"Why ought? We are perfectly safe now. It will only make a few hours' difference."
"We can't be sure of that. How about Stenson? We don't know where he is. He won't give up."
"He will. Sure as fate he'll catch the Redskins and the sled. He'll believe he has followed a false trail all through and he'll give up. Now just think, Nell, why on earth should he come on this way. He was bound to find them, and there you are! Why should he keep on coming this way with no trail to follow?"
It was true. Quite true and reasonable. It was most unlikely that Stenson should go on searching for a different trail over miles and miles of country when he had found the end of the trail made--as he thought--by the young Lindsays. Where would he look? It was fair and reasonable to conclude that he would be baffled by the young Indians and go back to Abbitibbi. The plan propounded and carried out by Shines-in-the-Night was a very sound one. She would go her way, across to the other river which ran down to the Moose about parallel with this one, only some fifty miles of woods between the two streams. Stenson might follow her, to see what she would do, but he had no means of picking up the trail of the Lindsays.
All these thoughts, for and against, rose and sank in the girl's mind. There was really no reason why they should not take a very necessary rest for this one day and start at dawn on the following morning, but instinctively she felt it was dangerous. David said, "But why? But why, Nell?" twice. She had no very definite reason to answer with. Only a feeling.

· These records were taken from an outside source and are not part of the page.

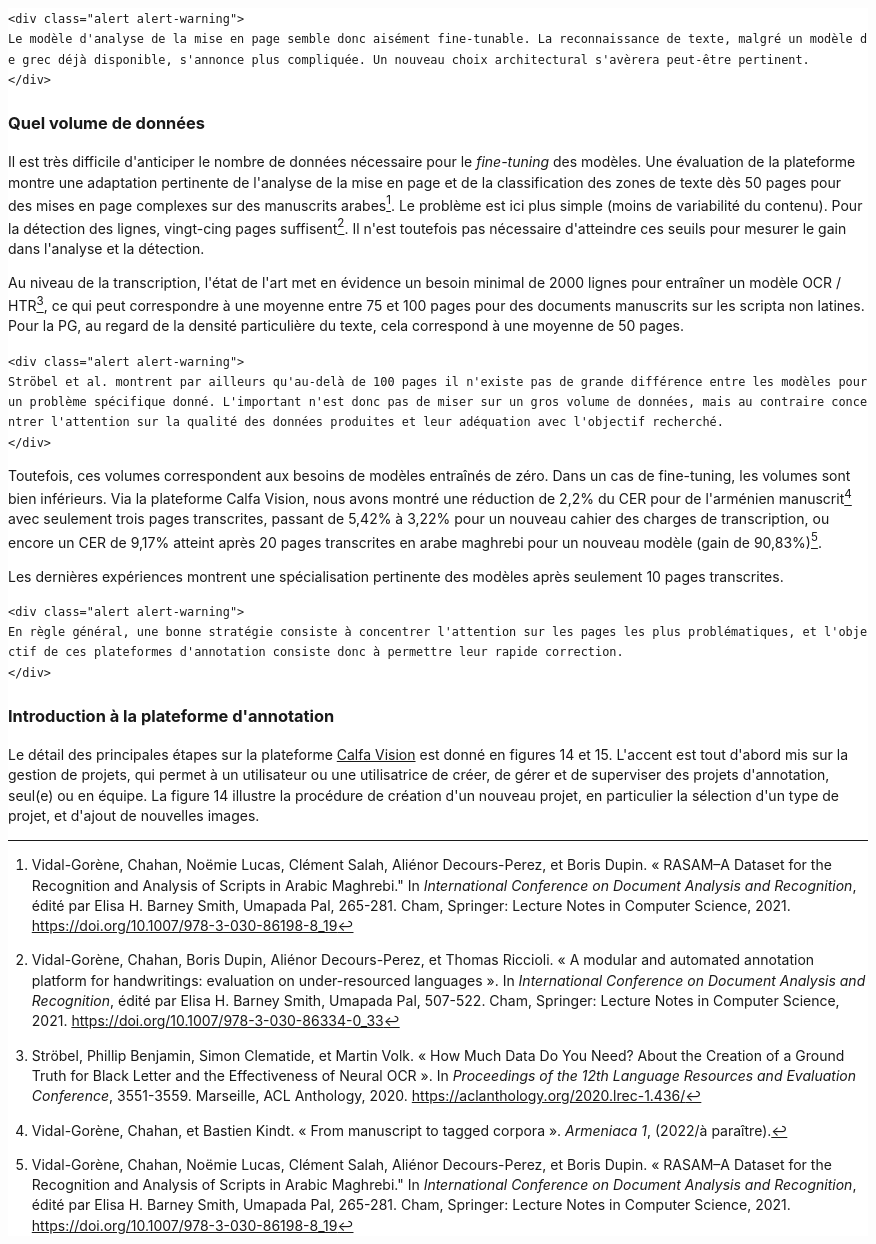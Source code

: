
 ```
<div class="alert alert-warning">
Le modèle d'analyse de la mise en page semble donc aisément fine-tunable. La reconnaissance de texte, malgré un modèle de grec déjà disponible, s'annonce plus compliquée. Un nouveau choix architectural s'avèrera peut-être pertinent.
</div>
```

### Quel volume de données

Il est très difficile d'anticiper le nombre de données nécessaire pour le *fine-tuning* des modèles. Une évaluation de la plateforme montre une adaptation pertinente de l'analyse de la mise en page et de la classification des zones de texte dès 50 pages pour des mises en page complexes sur des manuscrits arabes[^35]. Le problème est ici plus simple (moins de variabilité du contenu). Pour la détection des lignes, vingt-cing pages suffisent[^36]. Il n'est toutefois pas nécessaire d'atteindre ces seuils pour mesurer le gain dans l'analyse et la détection.

Au niveau de la transcription, l'état de l'art met en évidence un besoin minimal de 2000 lignes pour entraîner un modèle OCR / HTR[^37], ce qui peut correspondre à une moyenne entre 75 et 100 pages pour des documents manuscrits sur les scripta non latines. Pour la PG, au regard de la densité particulière du texte, cela correspond à une moyenne de 50 pages.

```
<div class="alert alert-warning">
Ströbel et al. montrent par ailleurs qu'au-delà de 100 pages il n'existe pas de grande différence entre les modèles pour un problème spécifique donné. L'important n'est donc pas de miser sur un gros volume de données, mais au contraire concentrer l'attention sur la qualité des données produites et leur adéquation avec l'objectif recherché.
</div>
```

Toutefois, ces volumes correspondent aux besoins de modèles entraînés de zéro. Dans un cas de fine-tuning, les volumes sont bien inférieurs. Via la plateforme Calfa Vision, nous avons montré une réduction de 2,2% du CER pour de l'arménien manuscrit[^38] avec seulement trois pages transcrites, passant de 5,42% à 3,22% pour un nouveau cahier des charges de transcription, ou encore un CER de 9,17% atteint après 20 pages transcrites en arabe maghrebi pour un nouveau modèle (gain de 90,83%)[^39].

Les dernières expériences montrent une spécialisation pertinente des modèles après seulement 10 pages transcrites.

```
<div class="alert alert-warning">
En règle général, une bonne stratégie consiste à concentrer l'attention sur les pages les plus problématiques, et l'objectif de ces plateformes d'annotation consiste donc à permettre leur rapide correction.
</div>
```

### Introduction à la plateforme d'annotation

Le détail des principales étapes sur la plateforme [Calfa Vision](https://vision.calfa.fr) est donné en figures 14 et 15. L'accent est tout d'abord mis sur la gestion de projets, qui permet à un utilisateur ou une utilisatrice de créer, de gérer et de superviser des projets d'annotation, seul(e) ou en équipe. La figure 14 illustre la procédure de création d'un nouveau projet, en particulier la sélection d'un type de projet, et d'ajout de nouvelles images.


[^1]: Les volumes de la PG sont disponibles au format PDF, par exemple sous les adresses [http://patristica.net/graeca](http://patristica.net/graeca) et [https://www.roger-pearse.com/weblog/patrologia-graeca-pg-pdfs](https://www.roger-pearse.com/weblog/patrologia-graeca-pg-pdfs). Mais une partie seulement de la PG est encodée sous un format "texte", par exemple dans le corpus du [Thesaurus Linguae Graecae](http://stephanus.tlg.uci.edu).
[^2]: Voir par exemple Graves, A., & Schmidhuber, J. (2008). Offline Handwriting Recognition with Multidimensional Recurrent Neural Networks. Advances in Neural Information Processing Systems, 21. https://papers.nips.cc/paper/2008/hash/66368270ffd51418ec58bd793f2d9b1b-Abstract.html).
[^3]: L'association Calfa (Paris, France) et le projet GRE*g*ORI (UCLouvain, Louvain-la-Neuve, Belgique) développent conjointement des systèmes de reconnaissance de caractères et des systèmes d'analyse automatique des textes (lemmatisation, étiquetage morphosyntaxique, POS_tagging. Ces développements ont déjà été adaptés, testés et utilisés pour traiter des textes en arménien, en géorgien et en syriaque. Le projet CGPG poursuit ces développements dans le domaine du grec en proposant un traitement complet (OCR et analyse) de textes édités dans la PG. Pour des exemples de traitement morpho-syntaxique du grec ancien menés conjointement : Kindt, Bastien, Chahan Vidal-Gorène, et Saulo Delle Donne. « Analyse automatique du grec ancien par réseau de neurones. Évaluation sur le corpus De Thessalonica Capta ». *BABELAO*, 10-11 (2022), 525-550. https://doi.org/10.14428/babelao.vol1011.2022.65073
[^4]: Snydman, Stuart, Robert Sanderson, et Tom Cramer. « The International Image Interoperability Framework (IIIF): A community & technology approach for web-based images ». *Archiving Conference* (2015): 16‑21.
[^5]: Kaoua, Ryad, Xi Shen, Alexandra Durr, Stavros Lazaris, David Picard, et Mathieu Aubry. « Image Collation: Matching Illustrations in Manuscripts ». In *Document Analysis and Recognition – ICDAR 2021*, édité par Josep Lladós, Daniel Lopresti, et Seiichi Uchida, 351‑66. Cham, Springer: Lecture Notes in Computer Science, 2021. https://doi.org/10.1007/978-3-030-86337-1_24.
[^6]: Boros, Emanuela, Alexis Toumi, Erwan Rouchet, Bastien Abadie, Dominique Stutzmann, et Christopher Kermorvant. « Automatic Page Classification in a Large Collection of Manuscripts Based on the International Image Interoperability Framework ». *2019 International Conference on Document Analysis and Recognition (ICDAR)* (2019): 756‑62, https://doi.org/10.1109/ICDAR.2019.00126.
[^7]: Seuret, Mathias, Anguelos Nicolaou, Dalia Rodríguez-Salas, Nikolaus Weichselbaumer, Dominique Stutzmann, Martin Mayr, Andreas Maier, et Vincent Christlein. « ICDAR 2021 Competition on Historical Document Classification ». In *Document Analysis and Recognition – ICDAR 2021*, édité par Josep Lladós, Daniel Lopresti, et Seiichi Uchida, 618‑34. Cham, Springer: Lecture Notes in Computer Science, 2021. https://doi.org/10.1007/978-3-030-86337-1_41.
[^8]: Il existe une grande variété de datasets existants réalisés dans divers cadres de recherche, les personnes intéressées et à la recherche de données pourront notamment trouver un grand nombre de données disponibles dans le cadre de l'[initiative HTR United](https://htr-united.github.io).
[^9]: En particulier, le lecteur pourra trouver un grand nombre de données pour le français médiéval homogènes dans le cadre du projet CREMMA. Pinche, Ariane. « HTR Models and genericity for Medieval Manuscripts ». 2022. https://hal.archives-ouvertes.fr/hal-03736532/
[^10]: Nous pouvons par exemple citer le programme « [Scripta-PSL. Histoire et pratiques de l'écrit](https://scripta.psl.eu/en/) » qui vise notamment à intégrer dans les humanités numériques une grande variété de langues et écritures anciennes et rares ; l'[Ottoman Text Recognition Network](https://otrn.univie.ac.at/) pour le traitement des graphies utilisées lors de la période ottomane ; ou encore le [Groupement d'Intérêt Scientifique Moyen-Orient et mondes musulmans (GIS MOMM)](http://majlis-remomm.fr/en/) qui, en partenariat avec la [BULAC](https://www.bulac.fr/) et [Calfa](https://calfa.fr), produit des jeux de données pour le [traitement des graphies arabes maghrébines](https://calfa.fr/blog/26).
[^11]: Le *crowdsourcing* peut prendre la forme d'ateliers dédiés avec un public restreint, mais est aussi largement ouvert à tout public bénévole qui souhaite occasionnellement transcrire des documents, comme le propose la [plateforme Transcrire](https://transcrire.huma-num.fr) proposée par Huma-Num.
[^12]: Reul, Christian, Dennis Christ, Alexander Hartelt, Nico Balbach, Maximilian Wehner, Uwe Springmann, Christoph Wick, Christine Grundig, Andreas Büttner, et Frank Puppe. « OCR4all—An open-source tool providing a (semi-) automatic OCR workflow for historical printings ». *Applied Sciences* 9, nᵒ 22 (2019): 4853.
[^13]: Vidal-Gorène, Chahan, Boris Dupin, Aliénor Decours-Perez, et Thomas Riccioli. « A modular and automated annotation platform for handwritings: evaluation on under-resourced languages ». In *International Conference on Document Analysis and Recognition*, édité par Elisa H. Barney Smith, Umapada Pal, 507-522. Cham, Springer: Lecture Notes in Computer Science, 2021. https://doi.org/10.1007/978-3-030-86334-0_33
[^14]: Camps, Jean-Baptiste, Chahan Vidal-Gorène, Dominique Stutzmann, Marguerite Vernet, et Ariane Pinche, « Data Diversity in handwritten text recognition, Challenge or opportunity? », article présenté lors de la conférencé Digital Humanities 2022 (DH 2022), 27 juillet 2022.
[^15]: Pour un exemple de stratégie de *fine-tuning* appliquée à des graphies arabes mansucrites.
[^16]: Camps, Jean-Baptiste. « Introduction à la philologie computationnelle. Science des données et science des textes : De l'acquisition du texte à l'analyse », présenté dans le cadre de la formation en ligne *Etudier et publier les textes arabes avec le numérique*, 7 décembre 2020, YouTube, https://www.youtube.com/watch?v=DK7oxn-v0YU
[^17]: Dans une architecture *word-based*, chaque mot constitue une classe à part entière. Si cela entraîne mécaniquement une démultiplication du nombre de classes, le vocabulaire d'un texte est en réalité suffisamment homogène et réduit pour envisager cette approche. Elle n'est pas incompatible avec une architecture *characted-based* complémentaire.
[^18]: Camps, Jean-Baptiste, Chahan Vidal-Gorène, et Marguerite Vernet. « Handling Heavily Abbreviated Manuscripts: HTR engines vs text normalisation approaches ». In *International Conference on Document Analysis and Recognition*, édité par Elisa H. Barney Smith, Umapada Pal, 507-522. Cham, Springer: Lecture Notes in Computer Science, 2021. https://doi.org/10.1007/978-3-030-86159-9_21
[^19]: Pour davantage de manipulations unicodes en grec ancien : https://jktauber.com/articles/python-unicode-ancient-greek/ [consulté le 12 février 2022]
[^20]: À titre d'exemple, concernant la normalisation, avec NFD, nous obtenons un CER (voir plus bas) de 22,91% avec 10 pages contre 4,19% avec la normalisation NFC.
[^21]: Par défaut, Calfa Vision va procéder au choix de normalisation le plus adapté au regard du jeu de données fourni, afin de simplifier la tâche de reconnaissance, sans qu'il soit nécessaire d'intervenir manuellement. La normalisation est toutefois paramétable avant ou après le chargement des données sur la plateforme.
[^22]: Pour accéder aux jeux de données mentionnés : [greek_cursive](https://github.com/pharos-alexandria/ocr-greek_cursive), [gaza-iliad](https://ryanfb.github.io/kraken-gaza-iliad/groundtruth/) et [voulgaris-aeneid](https://ryanfb.github.io/kraken-voulgaris-aeneid/groundtruth/)
[^23]: Romanello, Matteo, Sven Najem-Meyer, et Bruce Robertson. « Optical Character Recognition of 19th Century Classical Commentaries: the Current State of Affairs ».  In *The 6th International Workshop on Historical Document Imaging and Processing* (2021): 1-6. Dataset également [disponible sur Github](https://github.com/AjaxMultiCommentary/GT-commentaries-OCR).
[^24]: Le modèle n'est pas évalué sur la PG à ce stade. Le taux d'erreur est obtenu sur un ensemble de test extrait de ces trois datasets.
[^25]: Breuel, Thomas M. « The OCRopus open source OCR system ». In *Document recognition and retrieval XV*, (2008): 6815-6850. International Society for Optics and Photonics.
[^26]: La co-existence de données de type *bounding-box* et de type *baseline* correspond à une évolution technique et chronologique. Le système OCR Ocropy, pionnier dans les OCR par réseaux de neurones, utilise des *bounding-box*, excluant de fait tout document courbé. Ce système nécessite le pré-traitement des images avant d'envisager toute reconnaissance.
[^27]: Vidal-Gorène, Chahan, Boris Dupin, Aliénor Decours-Perez, et Thomas Riccioli. « A modular and automated annotation platform for handwritings: evaluation on under-resourced languages ». In *International Conference on Document Analysis and Recognition*, édité par Elisa H. Barney Smith, Umapada Pal, 507-522. Cham, Springer: Lecture Notes in Computer Science, 2021. https://doi.org/10.1007/978-3-030-86334-0_33
[^28]: Camps, Jean-Baptiste, Chahan Vidal-Gorène, et Marguerite Vernet. « Handling Heavily Abbreviated Manuscripts: HTR engines vs text normalisation approaches ». In *International Conference on Document Analysis and Recognition*, édité par Elisa H. Barney Smith, Umapada Pal, 507-522. Cham, Springer: Lecture Notes in Computer Science, 2021. https://doi.org/10.1007/978-3-030-86159-9_21
[^29]: Vidal-Gorène, Chahan, Boris Dupin, Aliénor Decours-Perez, et Thomas Riccioli. « A modular and automated annotation platform for handwritings: evaluation on under-resourced languages ». In *International Conference on Document Analysis and Recognition*, édité par Elisa H. Barney Smith, Umapada Pal, 507-522. Cham, Springer: Lecture Notes in Computer Science, 2021. https://doi.org/10.1007/978-3-030-86334-0_33
[^30]: L'étape de reconnaissance de texte (OCR ou HTR) est proposée sur demande et dans le cadre de projets dédiés ou partenaires. Les deux premières étapes du traitement sont quant à elles gratuites et utilisables sans limite.
[^31]: On distingue généralement deux types d’évaluation d’un modèle OCR / HTR : une évaluation *in-domain*, c’est à dire que l’ensemble de test est similaire aux données d’entraînement, et une évaluation *out-of-domain*, avec des données complètement nouvelles pour le modèle. Classiquement, un test *in-domain* donne des résultats élevés car le modèle est très spécifiquement entraîné sur la tâche évaluée, même si les données d’entraînement et de test sont bien sûr disjointes. Ce test permet notamment d’évaluer la pertinence d’un modèle spécialisé. Un test *out-of-domain* donne des informations sur la polyvalence et la « généralité » d’un modèle, car celui-ci est évalué sur des données absentes et inconnues de ses données d’entraînement (par exemple une nouvelle main ou un nouveau type d’écriture).
[^32]: Lombardi, Francesco, et Simone Marinai. « Deep Learning for Historical Document Analysis and Recognition—A Survey ». *J. Imaging* 2020, 6(10), 110; https://doi.org/10.3390/jimaging6100110
[^33]: Camps, Jean-Baptiste, Chahan Vidal-Gorène, et Marguerite Vernet. « Handling Heavily Abbreviated Manuscripts: HTR engines vs text normalisation approaches ». In *International Conference on Document Analysis and Recognition*, édité par Elisa H. Barney Smith, Umapada Pal, 507-522. Cham, Springer: Lecture Notes in Computer Science, 2021. https://doi.org/10.1007/978-3-030-86159-9_21
[^34]: Vidal-Gorène, Chahan, Noëmie Lucas, Clément Salah, Aliénor Decours-Perez, et Boris Dupin. « RASAM–A Dataset for the Recognition and Analysis of Scripts in Arabic Maghrebi." In *International Conference on Document Analysis and Recognition*, édité par Elisa H. Barney Smith, Umapada Pal, 265-281. Cham, Springer: Lecture Notes in Computer Science, 2021. https://doi.org/10.1007/978-3-030-86198-8_19
[^35]: Vidal-Gorène, Chahan, Noëmie Lucas, Clément Salah, Aliénor Decours-Perez, et Boris Dupin. « RASAM–A Dataset for the Recognition and Analysis of Scripts in Arabic Maghrebi." In *International Conference on Document Analysis and Recognition*, édité par Elisa H. Barney Smith, Umapada Pal, 265-281. Cham, Springer: Lecture Notes in Computer Science, 2021. https://doi.org/10.1007/978-3-030-86198-8_19
[^36]: Vidal-Gorène, Chahan, Boris Dupin, Aliénor Decours-Perez, et Thomas Riccioli. « A modular and automated annotation platform for handwritings: evaluation on under-resourced languages ». In *International Conference on Document Analysis and Recognition*, édité par Elisa H. Barney Smith, Umapada Pal, 507-522. Cham, Springer: Lecture Notes in Computer Science, 2021. https://doi.org/10.1007/978-3-030-86334-0_33
[^37]: Ströbel, Phillip Benjamin, Simon Clematide, et Martin Volk. « How Much Data Do You Need? About the Creation of a Ground Truth for Black Letter and the Effectiveness of Neural OCR ». In *Proceedings of the 12th Language Resources and Evaluation Conference*, 3551-3559. Marseille, ACL Anthology, 2020. https://aclanthology.org/2020.lrec-1.436/
[^38]: Vidal-Gorène, Chahan, et Bastien Kindt. « From manuscript to tagged corpora ». *Armeniaca 1*, (2022/à paraître).
[^39]: Vidal-Gorène, Chahan, Noëmie Lucas, Clément Salah, Aliénor Decours-Perez, et Boris Dupin. « RASAM–A Dataset for the Recognition and Analysis of Scripts in Arabic Maghrebi." In *International Conference on Document Analysis and Recognition*, édité par Elisa H. Barney Smith, Umapada Pal, 265-281. Cham, Springer: Lecture Notes in Computer Science, 2021. https://doi.org/10.1007/978-3-030-86198-8_19
[^40]: Pour en savoir plus sur la métrique utilisée, se référer à : « A modular and automated annotation platform for handwritings: evaluation on under-resourced languages ». In *International Conference on Document Analysis and Recognition*, édité par Elisa H. Barney Smith, Umapada Pal, 507-522. Cham, Springer: Lecture Notes in Computer Science, 2021. https://doi.org/10.1007/978-3-030-86334-0_33
[^41]: Le dataset RASAM est disponible au format pageXML sur [Github](https://github.com/calfa-co/rasam-dataset). Il est le résultat d'un hackathon participatif ayant regroupé 14 personnes organisé par le GIS MOMM, la BULAC, Calfa, avec le soutien du ministère français de l'enseignement supérieur et de la recherche.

Of course she wanted to stop; who would not after such a strain? The shack was luxury. They really did need the rest, and in a way there was a good deal to do getting themselves clean, tidy, and ship-shape for the journey to come.
In the end David won. Nell laughed, gave in, and began to make baking-powder bread with the new materials, stirring it in the billy-can with a stick. You can use billy-cans for so many things when you have to!
"On one condition," she said, "that we go to bed as soon as the sun goes down and get off really early, about four o'clock, so we can start before daybreak."
David promised joyfully. Whatever he felt in the morning would be another pair of shoes! He went off down to the river and came back to say the thaw was jolly well getting a move on things! The ice was shifting up the banks. In some places there was water as well as melted snow on its surface.
"Look out for bridge ice, Nell, to-morrow," he said, as he sat down to the table. "I do believe it's going out in a few days. Rather early this year, isn't it?"